Immunoreactive cells were counted in each of 10 randomly selected areas of 0.0625 mm2 per slide (i.e., one tissue section) using an objective micrometer under an Olympus light microscope at a magnification of 400 high-power field (HPF). The mean for 10 fields was used as the cell count for that section. After double-immunofluorescence staining, the proportion of cells immunoreactive for ProMBP1 among the cells immunoreactive for IL-4 was determined in 10 randomly selected areas per slide (i.e., one tissue section) at a magnification of 200 HPF with a Nikon ECLIPSE TS100 fluorescence microscope. Data are presented as the median (range).

Statistics

The Mann-Whitney U-test was used for statistical analysis of the immunohistochemical observations. A p value of less than 0.05 was considered statistically significant.

RESULTS

Subjects' characteristics

The age ranges of the KD and control patients showed no significant difference. The number of blood eosinophils (3,499.1/µL [1,207–8,628/µL]) (p < 0.01) in the KD patients was significantly higher than that (82.5/µL [31–290/µL]) in the controls. The serum total IgE level (5196.6 IU/mL [410–16,000 IU/mL]) (p < 0.01) in KD patients were significantly higher than that (125.0 IU/mL [6–595 IU/mL]) in the controls. The number of blood basophils (76.3/µL [39–127/µL]) tended to be higher in the KD patients than that (25.5/µL [20–111/µL]) in the controls, but without statistical significance.

Number and distribution of eosinophils

The number of eosinophils (Congo red staining) was significantly greater in the KD patients' parotid glands (median, 272.0/mm2; range, 24.8–589.6/mm2) than in the control subjects' parotid glands, which contained no detectable eosinophils (median, 0; range, 0–0; p < 0.01). Eosinophils were localized mainly between the lymphoid follicles.

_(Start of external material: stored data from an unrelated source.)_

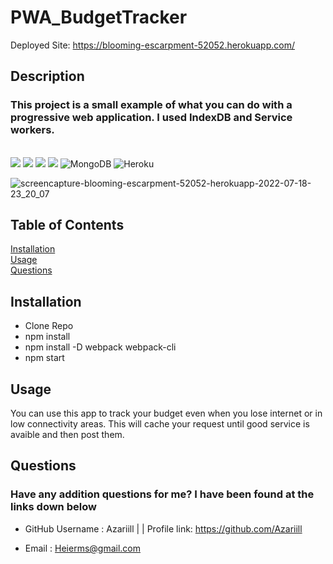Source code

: # PWA_BudgetTracker 
  Deployed Site:  https://blooming-escarpment-52052.herokuapp.com/
  
  ## Description
  ### This project is a small example of what you can do with a progressive web application. I used IndexDB and Service workers. 
  
   <br><img src="https://img.shields.io/badge/npm-CB3837?style=for-the-badge&logo=npm&logoColor=white"/>
   <img src="https://img.shields.io/badge/JavaScript-323330?style=for-the-badge&logo=javascript&logoColor=F7DF1E"/>
   <img src="https://img.shields.io/badge/Node.js-339933?style=for-the-badge&logo=nodedotjs&logoColor=white"/>
   <img src="https://img.shields.io/badge/Express.js-404D59?style=for-the-badge" />
   ![MongoDB](https://img.shields.io/badge/MongoDB-%234ea94b.svg?style=for-the-badge&logo=mongodb&logoColor=white)
   ![Heroku](https://img.shields.io/badge/heroku-%23430098.svg?style=for-the-badge&logo=heroku&logoColor=white)
  
  
  ![screencapture-blooming-escarpment-52052-herokuapp-2022-07-18-23_20_07](https://user-images.githubusercontent.com/99227667/179663887-677e8153-d78f-40f3-a166-749f72d4bcbd.jpg)

## Table of Contents
  [Installation](#installation)<br>
  [Usage](#usage)<br>
  [Questions](#questions)<br>
## Installation
  * Clone Repo<br>
  * npm install <br>
  * npm install -D webpack webpack-cli <br>
  * npm start<br>
## Usage
  You can use this app to track your budget even when you lose internet or in low connectivity areas. This will cache your request until good service is avaible and then post them.
  
## Questions
  
### Have any addition questions for me? I have been found at the links down below<br>
  
- GitHub Username : Azariill | | Profile link: https://github.com/Azariill<br>
  
- Email : Heierms@gmail.com
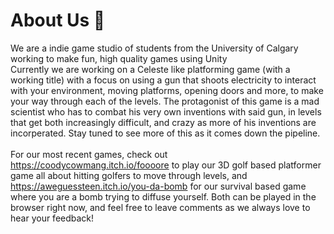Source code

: # About Us 🥪
We are a indie game studio of students from the University of Calgary working to make fun, high quality games using Unity <br>
Currently we are working on a Celeste like platforming game (with a working title) with a focus on using a gun that shoots electricity to interact with your environment, moving platforms, opening doors and more, to make your way through each of the levels. The protagonist of this game is a mad scientist who has to combat his very own inventions with said gun, in levels that get both increasingly difficult, and crazy as more of his inventions are incorperated. Stay tuned to see more of this as it comes down the pipeline. <br>
<br>
For our most recent games, check out https://coodycowmang.itch.io/foooore to play our 3D golf based platformer game all about hitting golfers to move through levels, and https://aweguessteen.itch.io/you-da-bomb for our survival based game where you are a bomb trying to diffuse yourself. Both can be played in the browser right now, and feel free to leave comments as we always love to hear your feedback!
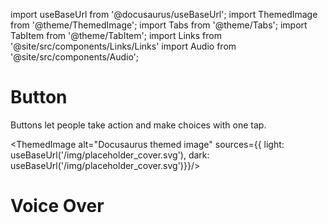 import useBaseUrl from '@docusaurus/useBaseUrl';
import ThemedImage from '@theme/ThemedImage';
import Tabs from '@theme/Tabs';
import TabItem from '@theme/TabItem';
import Links from '@site/src/components/Links/Links'
import Audio from '@site/src/components/Audio';

# Button

Buttons let people take action and make choices with one tap.

<Links  
  figmaUrl="#"
  githubIosUrl="#"
  githubAndroidUrl="#" />

<ThemedImage
alt="Docusaurus themed image"
sources={{
    light: useBaseUrl('/img/placeholder_cover.svg'),
    dark: useBaseUrl('/img/placeholder_cover.svg')}}/>

# Voice Over

<Audio src="/audio/voice-over-button.m4a" />
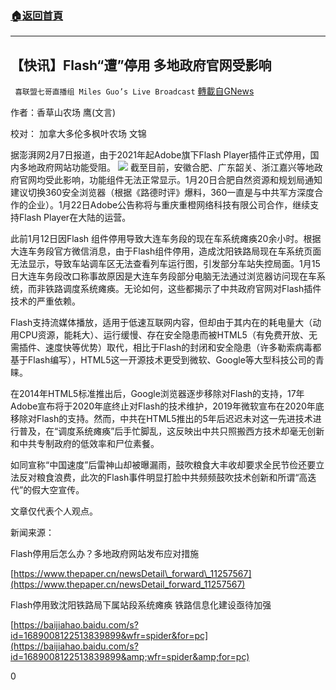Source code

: ###  [:house:返回首頁](https://github.com/ourhimalayas/txt)
---

## 【快讯】Flash“遭”停用 多地政府官网受影响
` 喜联盟七哥直播组 Miles Guo’s Live Broadcast` [轉載自GNews](https://gnews.org/zh-hans/893014/)

作者：香草山农场  鹰(文言)

校对： 加拿大多伦多枫叶农场 文锦

据澎湃网2月7日报道，由于2021年起Adobe旗下Flash Player插件正式停用，国内多地政府网站功能受阻。
![]()![](https://gnews.org/wp-content/uploads/2021/02/726.jpeg)
截至目前，安徽合肥、广东韶关、浙江嘉兴等地政府官网均受此影响，功能组件无法正常显示。1月20日合肥自然资源和规划局通知建议切换360安全浏览器（根据《路德时评》爆料，360一直是与中共军方深度合作的企业）。1月22日Adobe公告称将与重庆重橙网络科技有限公司合作，继续支持Flash Player在大陆的运营。

此前1月12日因Flash 组件停用导致大连车务段的现在车系统瘫痪20余小时。根据大连车务段官方微信消息，由于Flash组件停用，造成沈阳铁路局现在车系统页面无法显示，导致车站调车区无法查看列车运行图，引发部分车站失控局面。1月15日大连车务段改口称事故原因是大连车务段部分电脑无法通过浏览器访问现在车系统，而非铁路调度系统瘫痪。无论如何，这些都揭示了中共政府官网对Flash插件技术的严重依赖。

Flash支持流媒体播放，适用于低速互联网内容，但却由于其内在的耗电量大（动用CPU资源，能耗大）、运行缓慢、存在安全隐患而被HTML5（有免费开放、无需插件、速度快等优势）取代，相比于Flash的封闭和安全隐患（许多勒索病毒都基于Flash编写），HTML5这一开源技术更受到微软、Google等大型科技公司的青睐。

在2014年HTML5标准推出后，Google浏览器逐步移除对Flash的支持，17年Adobe宣布将于2020年底终止对Flash的技术维护，2019年微软宣布在2020年底移除对Flash的支持。然而，中共在HTML5推出的5年后迟迟未对这一先进技术进行普及，在“调度系统瘫痪”后手忙脚乱，这反映出中共只照搬西方技术却毫无创新和中共专制政府的低效率和尸位素餐。

如同宣称“中国速度”后雷神山却被曝漏雨，鼓吹粮食大丰收却要求全民节俭还要立法反对粮食浪费，此次的Flash事件明显打脸中共频频鼓吹技术创新和所谓“高迭代”的假大空宣传。

文章仅代表个人观点。

新闻来源：

Flash停用后怎么办？多地政府网站发布应对措施

[https://www.thepaper.cn/newsDetail\_forward\_11257567](https://www.thepaper.cn/newsDetail_forward_11257567)

Flash停用致沈阳铁路局下属站段系统瘫痪 铁路信息化建设亟待加强

[https://baijiahao.baidu.com/s?id=1689008122513839899&wfr=spider&for=pc](https://baijiahao.baidu.com/s?id=1689008122513839899&amp;wfr=spider&amp;for=pc)

0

Number and distribution of basophils

The number of ProMBP1-positive cells (i.e., basophils) was significantly greater in KD patients' parotid glands (median, 77.6/mm2; range, 16.0–140.0/mm2) compared with the control subjects' parotid glands (p < 0.01) (Figs. 1, 2). Basophils had infiltrated between the lymphoid follicles in KD (Fig. 2A, B). No basophils were detected in the control specimens.

Fig. 1. Numbers of proMBP1-positive cells in KD and normal parotid glands. Box plots represent the median values with 25% and 75% interquartiles. The error bars represent the 10th and 90th percentiles. Each group, n = 6. *p < 0.01. proMBP1, pro-form of major basic protein 1.

Fig. 1

Fig. 2. Immunolocalization of proMBP1 in the parotid lesion of Kimura disease. (A) Low magnification and (B) high magnification. (C) Same tissue stained with control antibody. LF, lymphoid follicle; proMBP1, pro-form of major basic protein 1.

Fig. 2

Percentage of IL-4-positive cells that were basophils

ProMBP1-positive cells (i.e., basophils) comprised 6.8% (median; range, 2.6%–17.8%) of the IL-4-positive cells in KD patients' parotid glands (Fig. 3). No IL-4 positive cells were detected in the control specimens.

Fig. 3. Immunohistochemical identification of interleukin (IL)-4-positive, proMBP1-positive cells in the Kimura disease parotid gland by the double-immunofluorescence method. Images staining positive for IL-4 (red) (A), proMBP1 (green) (B), and their merger (C). The yellow signal (arrow) in panel C indicates colocalization of IL-4 and proMBP1. proMBP1, pro-form of major basic protein 1.

Fig. 3

DISCUSSION

The present study demonstrated for the first time, that basophils infiltrate the parotid gland lesions of KD. The basophils were found to infiltrate between the lymphoid follicles. Also basophils infiltrating the KD parotid gland lesions were positive for IL-4 protein. Our findings indicate that the infiltrating basophils are functionally involved in the pathogenesis of the Th2 inflammation of KD by enhancing IgE production, eosinophil infiltration, etc., at the lesional sites.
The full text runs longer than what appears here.